The Styx Stealer Malware: A New Threat to crypto Users

Cybersecurity researchers at Check Point Research have recently uncovered a new threat targeting cryptocurrency users, known as the Styx Stealer malware. This malicious software is capable of stealing sensitive information, including cryptocurrency, through a technique called clipping. By intercepting and altering the recipient’s wallet address during transactions, the malware can redirect funds to the attacker’s account.

Styx Stealer Offered on Rental Basis

The Styx Stealer malware is available for rent on the developer’s website, with prices set at $75 per month or $350 for a lifetime license. Despite being launched in April, the malware has already been implicated in numerous attacks. It is derived from an older malware variant called Phemedrone Stealer, but with added features such as detection evasion tactics and a crypto clipper function.

The discovery of the Styx Stealer malware occurred unexpectedly when the developer faced a data leak while debugging.
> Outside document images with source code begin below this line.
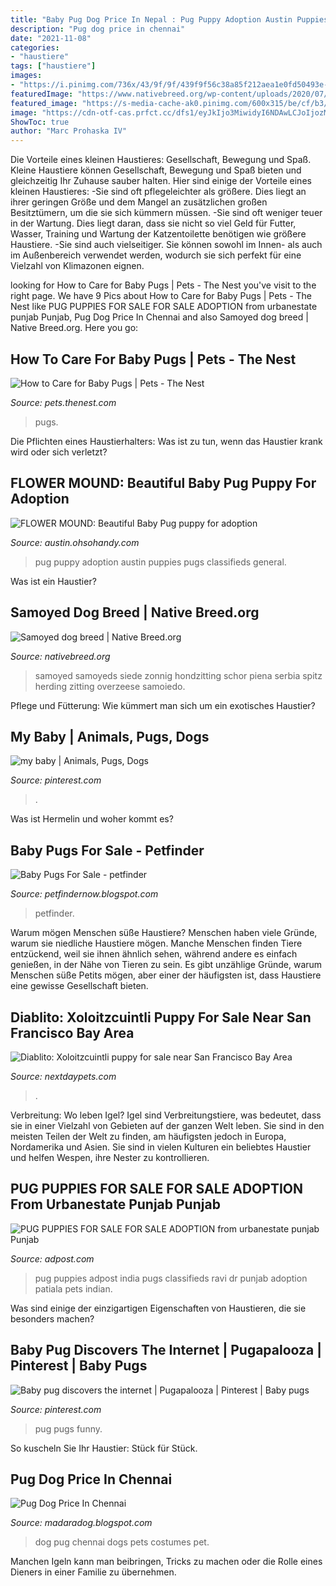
 ```yaml
---
title: "Baby Pug Dog Price In Nepal : Pug Puppy Adoption Austin Puppies Pugs Classifieds General"
description: "Pug dog price in chennai"
date: "2021-11-08"
categories:
- "haustiere"
tags: ["haustiere"]
images:
- "https://i.pinimg.com/736x/43/9f/9f/439f9f56c38a85f212aea1e0fd50493e--babys-pug.jpg"
featuredImage: "https://www.nativebreed.org/wp-content/uploads/2020/07/Samoyed-dog-breed.jpg"
featured_image: "https://s-media-cache-ak0.pinimg.com/600x315/be/cf/b3/becfb3cefd32df2bce49a2ead4bbd35f.jpg"
image: "https://cdn-otf-cas.prfct.cc/dfs1/eyJkIjo3MiwidyI6NDAwLCJoIjozMDI0LCJ1cmwiOiJodHRwOlwvXC9hZGFzLW9yZWdvbi1jYXMuczMuYW1hem9uYXdzLmNvbVwvQzBBODAxQ0UwODAyODE5OTM0UHNzMkFGMEY4RFwvNjc2YTMyNTA4NmY0NDExYzkyMDA0ZGNkNTcwM1wvaW1nXC84NWMxMWM2YTE2MzZmODQ0MWQyNDM0NTgxM2M0LmpwZWcifQ=="
ShowToc: true
author: "Marc Prohaska IV"
---
```



Die Vorteile eines kleinen Haustieres: Gesellschaft, Bewegung und Spaß.
Kleine Haustiere können Gesellschaft, Bewegung und Spaß bieten und gleichzeitig Ihr Zuhause sauber halten. Hier sind einige der Vorteile eines kleinen Haustieres:
-Sie sind oft pflegeleichter als größere. Dies liegt an ihrer geringen Größe und dem Mangel an zusätzlichen großen Besitztümern, um die sie sich kümmern müssen.
-Sie sind oft weniger teuer in der Wartung. Dies liegt daran, dass sie nicht so viel Geld für Futter, Wasser, Training und Wartung der Katzentoilette benötigen wie größere Haustiere.
-Sie sind auch vielseitiger. Sie können sowohl im Innen- als auch im Außenbereich verwendet werden, wodurch sie sich perfekt für eine Vielzahl von Klimazonen eignen.

	

		
looking for How to Care for Baby Pugs | Pets - The Nest you've visit to the right page. We have 9 Pics about How to Care for Baby Pugs | Pets - The Nest like PUG PUPPIES FOR SALE FOR SALE ADOPTION from urbanestate punjab Punjab, Pug Dog Price In Chennai and also Samoyed dog breed | Native Breed.org. Here you go:
		
    
## How To Care For Baby Pugs | Pets - The Nest

<img loading=lazy src="https://img-aws.ehowcdn.com/140x140/photos.demandstudios.com/getty/article/88/232/87726387_XS.jpg" onerror="this.onerror=null;this.src='https://tse3.mm.bing.net/th?id=OIP.TPSoT4fNl5UMwI-xeRa87gAAAA&amp;pid=15.1';" alt="How to Care for Baby Pugs | Pets - The Nest">

_Source: pets.thenest.com_

>pugs. 

	

Die Pflichten eines Haustierhalters: Was ist zu tun, wenn das Haustier krank wird oder sich verletzt?

    
## FLOWER MOUND: Beautiful Baby Pug Puppy For Adoption

<img loading=lazy src="http://austin.ohsohandy.com/images/uploads/91583/m/beautiful-baby-pug-puppy-for-adoption.jpg" onerror="this.onerror=null;this.src='https://tse4.mm.bing.net/th?id=OIP.tb0RVrhtErx2yHWQipOEowAAAA&amp;pid=15.1';" alt="FLOWER MOUND: Beautiful Baby Pug puppy for adoption">

_Source: austin.ohsohandy.com_

>pug puppy adoption austin puppies pugs classifieds general. 

	

Was ist ein Haustier?

    
## Samoyed Dog Breed | Native Breed.org

<img loading=lazy src="https://www.nativebreed.org/wp-content/uploads/2020/07/Samoyed-dog-breed.jpg" onerror="this.onerror=null;this.src='https://tse4.mm.bing.net/th?id=OIP.Ztc4uF6bH4NkH4TVmoon0wHaE7&amp;pid=15.1';" alt="Samoyed dog breed | Native Breed.org">

_Source: nativebreed.org_

>samoyed samoyeds siede zonnig hondzitting schor piena serbia spitz herding zitting overzeese samoiedo. 

	

Pflege und Fütterung: Wie kümmert man sich um ein exotisches Haustier?

    
## My Baby | Animals, Pugs, Dogs

<img loading=lazy src="https://i.pinimg.com/736x/43/9f/9f/439f9f56c38a85f212aea1e0fd50493e--babys-pug.jpg" onerror="this.onerror=null;this.src='https://tse1.mm.bing.net/th?id=OIP.XSbpW9SqIwnMjrpzSeTTLAHaFj&amp;pid=15.1';" alt="my baby | Animals, Pugs, Dogs">

_Source: pinterest.com_

>. 

	

Was ist Hermelin und woher kommt es?

    
## Baby Pugs For Sale - Petfinder

<img loading=lazy src="https://cdn-otf-cas.prfct.cc/dfs1/eyJkIjo3MiwidyI6NDAwLCJoIjozMDI0LCJ1cmwiOiJodHRwOlwvXC9hZGFzLW9yZWdvbi1jYXMuczMuYW1hem9uYXdzLmNvbVwvQzBBODAxQ0UwODAyODE5OTM0UHNzMkFGMEY4RFwvNjc2YTMyNTA4NmY0NDExYzkyMDA0ZGNkNTcwM1wvaW1nXC84NWMxMWM2YTE2MzZmODQ0MWQyNDM0NTgxM2M0LmpwZWcifQ==" onerror="this.onerror=null;this.src='https://tse1.mm.bing.net/th?id=OIP.SWWs0xlr2aZZRek0Dsg3qAAAAA&amp;pid=15.1';" alt="Baby Pugs For Sale - petfinder">

_Source: petfindernow.blogspot.com_

>petfinder. 

	

Warum mögen Menschen süße Haustiere?
Menschen haben viele Gründe, warum sie niedliche Haustiere mögen. Manche Menschen finden Tiere entzückend, weil sie ihnen ähnlich sehen, während andere es einfach genießen, in der Nähe von Tieren zu sein. Es gibt unzählige Gründe, warum Menschen süße Petits mögen, aber einer der häufigsten ist, dass Haustiere eine gewisse Gesellschaft bieten.

    
## Diablito: Xoloitzcuintli Puppy For Sale Near San Francisco Bay Area

<img loading=lazy src="https://dgicdplf3pvka.cloudfront.net/2615282/xoloitzcuintli-puppy-picture-11ecd75a-60ee-4955-9294-05b67c489186.jpg" onerror="this.onerror=null;this.src='https://tse4.mm.bing.net/th?id=OIP.7f0yRwCfITr1Q9_GZeJvPAHaE8&amp;pid=15.1';" alt="Diablito: Xoloitzcuintli puppy for sale near San Francisco Bay Area">

_Source: nextdaypets.com_

>. 

	

Verbreitung: Wo leben Igel?
Igel sind Verbreitungstiere, was bedeutet, dass sie in einer Vielzahl von Gebieten auf der ganzen Welt leben. Sie sind in den meisten Teilen der Welt zu finden, am häufigsten jedoch in Europa, Nordamerika und Asien. Sie sind in vielen Kulturen ein beliebtes Haustier und helfen Wespen, ihre Nester zu kontrollieren.

    
## PUG PUPPIES FOR SALE FOR SALE ADOPTION From Urbanestate Punjab Punjab

<img loading=lazy src="https://www.adpost.com/classifieds/upload/in/pets/in_pets.42960.1.jpg" onerror="this.onerror=null;this.src='https://tse4.mm.bing.net/th?id=OIP.8iMXAY3HWtne75-l4ilo6gAAAA&amp;pid=15.1';" alt="PUG PUPPIES FOR SALE FOR SALE ADOPTION from urbanestate punjab Punjab">

_Source: adpost.com_

>pug puppies adpost india pugs classifieds ravi dr punjab adoption patiala pets indian. 

	

Was sind einige der einzigartigen Eigenschaften von Haustieren, die sie besonders machen?

    
## Baby Pug Discovers The Internet | Pugapalooza | Pinterest | Baby Pugs

<img loading=lazy src="https://s-media-cache-ak0.pinimg.com/600x315/be/cf/b3/becfb3cefd32df2bce49a2ead4bbd35f.jpg" onerror="this.onerror=null;this.src='https://tse2.mm.bing.net/th?id=OIP.UK__P6olLv1LIUMDl8wk3gHaD4&amp;pid=15.1';" alt="Baby pug discovers the internet | Pugapalooza | Pinterest | Baby pugs">

_Source: pinterest.com_

>pug pugs funny. 

	

So kuscheln Sie Ihr Haustier: Stück für Stück.

    
## Pug Dog Price In Chennai

<img loading=lazy src="https://i.pinimg.com/originals/b2/12/b7/b212b75cd3f1d20f0814f17461a51930.jpg" onerror="this.onerror=null;this.src='https://tse2.mm.bing.net/th?id=OIP.gGMV7gFvpewIggUCq1FWyAHaI4&amp;pid=15.1';" alt="Pug Dog Price In Chennai">

_Source: madaradog.blogspot.com_

>dog pug chennai dogs pets costumes pet. 

	

Manchen Igeln kann man beibringen, Tricks zu machen oder die Rolle eines Dieners in einer Familie zu übernehmen.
This incident allowed researchers to trace the origins of the malware and revealed that the developer, based in Turkey, had accrued around $9,500 in cryptocurrency payments within the first two months of its release. The payments were traced to eight cryptocurrency wallets linked to the developer.

Styx Stealer primarily exploits a vulnerability in Microsoft Windows Defender, which was patched last year. Users with up-to-date systems are safe, but those who have not updated remain vulnerable. The website promoting Styx Stealer, styxcrypter.com, previously displayed detailed pricing and product information but was altered on August 16 to showcase a different product.
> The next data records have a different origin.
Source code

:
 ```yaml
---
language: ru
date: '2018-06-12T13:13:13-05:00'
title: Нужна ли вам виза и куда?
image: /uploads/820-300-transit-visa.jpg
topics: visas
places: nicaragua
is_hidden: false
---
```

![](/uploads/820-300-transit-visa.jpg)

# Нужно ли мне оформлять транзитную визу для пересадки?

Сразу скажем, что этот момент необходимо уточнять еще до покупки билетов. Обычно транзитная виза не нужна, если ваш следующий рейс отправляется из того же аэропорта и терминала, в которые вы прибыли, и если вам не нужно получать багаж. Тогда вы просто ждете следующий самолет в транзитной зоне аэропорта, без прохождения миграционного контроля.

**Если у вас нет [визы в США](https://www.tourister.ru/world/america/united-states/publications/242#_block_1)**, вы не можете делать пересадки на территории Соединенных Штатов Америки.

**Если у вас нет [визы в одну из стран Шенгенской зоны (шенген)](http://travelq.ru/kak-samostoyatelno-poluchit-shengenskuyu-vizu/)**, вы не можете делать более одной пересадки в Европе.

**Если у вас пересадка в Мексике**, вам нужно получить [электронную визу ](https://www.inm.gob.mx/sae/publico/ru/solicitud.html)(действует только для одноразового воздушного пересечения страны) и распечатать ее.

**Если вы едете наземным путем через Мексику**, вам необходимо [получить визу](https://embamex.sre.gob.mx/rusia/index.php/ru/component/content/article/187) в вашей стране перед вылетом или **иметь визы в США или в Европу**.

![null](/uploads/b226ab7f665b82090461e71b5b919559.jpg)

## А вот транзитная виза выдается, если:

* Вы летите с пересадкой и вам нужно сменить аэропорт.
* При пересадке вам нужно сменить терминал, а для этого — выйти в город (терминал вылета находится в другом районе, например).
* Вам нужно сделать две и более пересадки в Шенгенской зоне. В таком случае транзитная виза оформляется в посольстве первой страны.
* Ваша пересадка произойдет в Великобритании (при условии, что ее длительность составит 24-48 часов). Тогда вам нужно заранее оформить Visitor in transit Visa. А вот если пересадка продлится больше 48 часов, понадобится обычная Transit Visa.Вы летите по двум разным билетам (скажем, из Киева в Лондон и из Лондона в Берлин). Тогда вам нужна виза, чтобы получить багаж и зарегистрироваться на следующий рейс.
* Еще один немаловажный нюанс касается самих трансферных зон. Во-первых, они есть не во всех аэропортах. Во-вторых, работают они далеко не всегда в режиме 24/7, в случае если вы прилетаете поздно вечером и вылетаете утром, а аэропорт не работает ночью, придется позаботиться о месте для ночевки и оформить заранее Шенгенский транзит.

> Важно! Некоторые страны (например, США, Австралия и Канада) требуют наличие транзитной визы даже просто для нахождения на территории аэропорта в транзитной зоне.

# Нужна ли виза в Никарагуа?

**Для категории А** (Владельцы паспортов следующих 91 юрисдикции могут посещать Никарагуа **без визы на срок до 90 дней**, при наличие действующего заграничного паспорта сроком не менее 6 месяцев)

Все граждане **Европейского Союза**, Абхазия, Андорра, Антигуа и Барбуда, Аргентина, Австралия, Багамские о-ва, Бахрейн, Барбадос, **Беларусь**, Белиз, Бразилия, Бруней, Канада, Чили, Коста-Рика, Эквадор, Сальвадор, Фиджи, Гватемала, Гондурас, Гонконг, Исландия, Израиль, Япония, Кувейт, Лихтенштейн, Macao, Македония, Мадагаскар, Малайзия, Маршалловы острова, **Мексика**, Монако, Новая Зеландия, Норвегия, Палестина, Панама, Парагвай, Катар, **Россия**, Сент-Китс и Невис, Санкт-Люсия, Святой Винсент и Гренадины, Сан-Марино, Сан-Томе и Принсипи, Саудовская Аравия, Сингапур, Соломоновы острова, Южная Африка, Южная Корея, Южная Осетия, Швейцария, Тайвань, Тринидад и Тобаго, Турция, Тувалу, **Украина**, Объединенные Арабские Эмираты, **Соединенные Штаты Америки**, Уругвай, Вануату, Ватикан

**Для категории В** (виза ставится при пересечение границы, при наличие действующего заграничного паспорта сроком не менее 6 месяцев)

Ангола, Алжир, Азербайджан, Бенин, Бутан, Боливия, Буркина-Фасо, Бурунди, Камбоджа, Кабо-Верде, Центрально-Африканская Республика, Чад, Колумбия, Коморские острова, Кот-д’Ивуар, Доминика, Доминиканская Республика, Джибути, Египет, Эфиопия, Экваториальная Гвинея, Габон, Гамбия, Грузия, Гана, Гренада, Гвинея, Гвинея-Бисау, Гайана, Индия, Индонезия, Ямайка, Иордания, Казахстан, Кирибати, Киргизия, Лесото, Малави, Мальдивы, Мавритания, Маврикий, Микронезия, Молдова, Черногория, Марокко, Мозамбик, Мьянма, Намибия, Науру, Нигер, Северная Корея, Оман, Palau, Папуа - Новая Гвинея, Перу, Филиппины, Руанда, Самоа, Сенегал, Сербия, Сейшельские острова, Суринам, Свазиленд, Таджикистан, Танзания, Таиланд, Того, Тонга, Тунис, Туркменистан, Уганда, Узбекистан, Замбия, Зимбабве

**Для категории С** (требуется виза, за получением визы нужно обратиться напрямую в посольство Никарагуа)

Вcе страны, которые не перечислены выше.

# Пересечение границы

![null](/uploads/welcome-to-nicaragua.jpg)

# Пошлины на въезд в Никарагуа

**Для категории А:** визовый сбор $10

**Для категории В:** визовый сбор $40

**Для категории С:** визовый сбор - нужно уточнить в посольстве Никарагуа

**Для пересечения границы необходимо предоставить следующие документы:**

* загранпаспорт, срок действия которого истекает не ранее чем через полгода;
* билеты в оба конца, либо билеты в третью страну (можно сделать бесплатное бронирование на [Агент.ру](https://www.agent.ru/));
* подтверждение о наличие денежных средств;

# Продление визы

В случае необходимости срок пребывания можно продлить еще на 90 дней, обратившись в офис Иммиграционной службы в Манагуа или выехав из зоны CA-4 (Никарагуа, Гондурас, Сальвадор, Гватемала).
Purchases were facilitated through telegram using various cryptocurrencies like bitcoin and Tether. Check Point Research identified the developer’s telegram accounts, email addresses, and phone numbers, providing crucial leads for further investigation.
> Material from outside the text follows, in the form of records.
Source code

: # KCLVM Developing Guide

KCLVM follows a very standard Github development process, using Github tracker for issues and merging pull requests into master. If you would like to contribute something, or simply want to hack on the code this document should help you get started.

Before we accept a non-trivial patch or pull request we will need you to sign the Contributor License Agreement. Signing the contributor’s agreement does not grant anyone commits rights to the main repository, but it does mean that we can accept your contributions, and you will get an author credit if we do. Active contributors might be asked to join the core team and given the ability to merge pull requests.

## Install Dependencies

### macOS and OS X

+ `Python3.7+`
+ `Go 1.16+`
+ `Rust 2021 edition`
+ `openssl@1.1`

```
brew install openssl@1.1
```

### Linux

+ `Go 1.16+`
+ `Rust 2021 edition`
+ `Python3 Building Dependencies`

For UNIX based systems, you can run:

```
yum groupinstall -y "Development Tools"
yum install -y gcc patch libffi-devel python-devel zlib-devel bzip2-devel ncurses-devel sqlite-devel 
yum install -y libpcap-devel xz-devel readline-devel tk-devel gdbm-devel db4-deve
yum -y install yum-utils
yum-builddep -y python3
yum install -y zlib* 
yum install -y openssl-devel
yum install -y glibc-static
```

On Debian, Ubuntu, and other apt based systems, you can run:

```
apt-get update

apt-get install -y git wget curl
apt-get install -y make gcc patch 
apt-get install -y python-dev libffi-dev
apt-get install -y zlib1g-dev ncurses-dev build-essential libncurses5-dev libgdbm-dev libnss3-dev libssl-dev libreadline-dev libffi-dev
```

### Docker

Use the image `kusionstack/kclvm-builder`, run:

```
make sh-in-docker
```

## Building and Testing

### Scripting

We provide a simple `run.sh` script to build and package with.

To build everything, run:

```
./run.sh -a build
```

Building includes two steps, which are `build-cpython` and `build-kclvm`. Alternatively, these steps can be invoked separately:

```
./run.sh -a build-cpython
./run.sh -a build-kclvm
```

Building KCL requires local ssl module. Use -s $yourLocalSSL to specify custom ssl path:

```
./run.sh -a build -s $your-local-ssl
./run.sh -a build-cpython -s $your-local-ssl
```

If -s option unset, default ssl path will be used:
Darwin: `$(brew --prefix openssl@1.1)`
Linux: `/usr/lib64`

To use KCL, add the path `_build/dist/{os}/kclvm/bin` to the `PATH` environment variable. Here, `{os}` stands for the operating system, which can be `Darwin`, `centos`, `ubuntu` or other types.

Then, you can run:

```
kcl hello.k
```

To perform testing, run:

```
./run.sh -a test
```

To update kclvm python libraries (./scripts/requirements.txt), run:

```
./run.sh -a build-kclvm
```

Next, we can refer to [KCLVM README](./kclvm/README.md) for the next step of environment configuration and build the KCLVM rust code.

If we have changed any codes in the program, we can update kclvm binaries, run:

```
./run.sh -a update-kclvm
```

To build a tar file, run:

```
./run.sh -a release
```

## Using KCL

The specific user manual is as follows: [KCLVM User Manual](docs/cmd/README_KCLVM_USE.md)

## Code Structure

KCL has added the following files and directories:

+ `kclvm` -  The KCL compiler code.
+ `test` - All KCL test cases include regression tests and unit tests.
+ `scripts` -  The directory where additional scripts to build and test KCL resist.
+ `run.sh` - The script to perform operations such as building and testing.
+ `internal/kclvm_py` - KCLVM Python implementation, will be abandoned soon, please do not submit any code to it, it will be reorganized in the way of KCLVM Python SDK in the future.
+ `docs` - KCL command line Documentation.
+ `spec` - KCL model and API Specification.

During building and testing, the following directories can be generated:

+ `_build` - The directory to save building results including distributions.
Overall Decline in Illicit crypto Transactions in 2024

A recent Chainalysis report highlighted a decrease in overall illicit cryptocurrency transactions in 2024, despite certain criminal activities within the sector surging. The mid-year crypto crime update revealed a rise in hacking and ransomware attacks, particularly stolen funds through hacking and ransomware.

Of concern is the resurgence of hacking in 2024, with a significant increase in the value of stolen assets. By the end of July, the total value of stolen cryptocurrencies reached $1.58 billion, an 84% rise compared to the same period in 2023. Although the number of hacking incidents only slightly increased (2.8% year-over-year), the average value stolen per hack surged dramatically.

In July alone, hackers stole approximately $266 million through 16 separate breaches, resulting in significant losses for the crypto sector. The attack on Indian crypto exchange WazirX on July 18 stood out, accounting for over $230 million, or 86.4%, of the month’s total losses.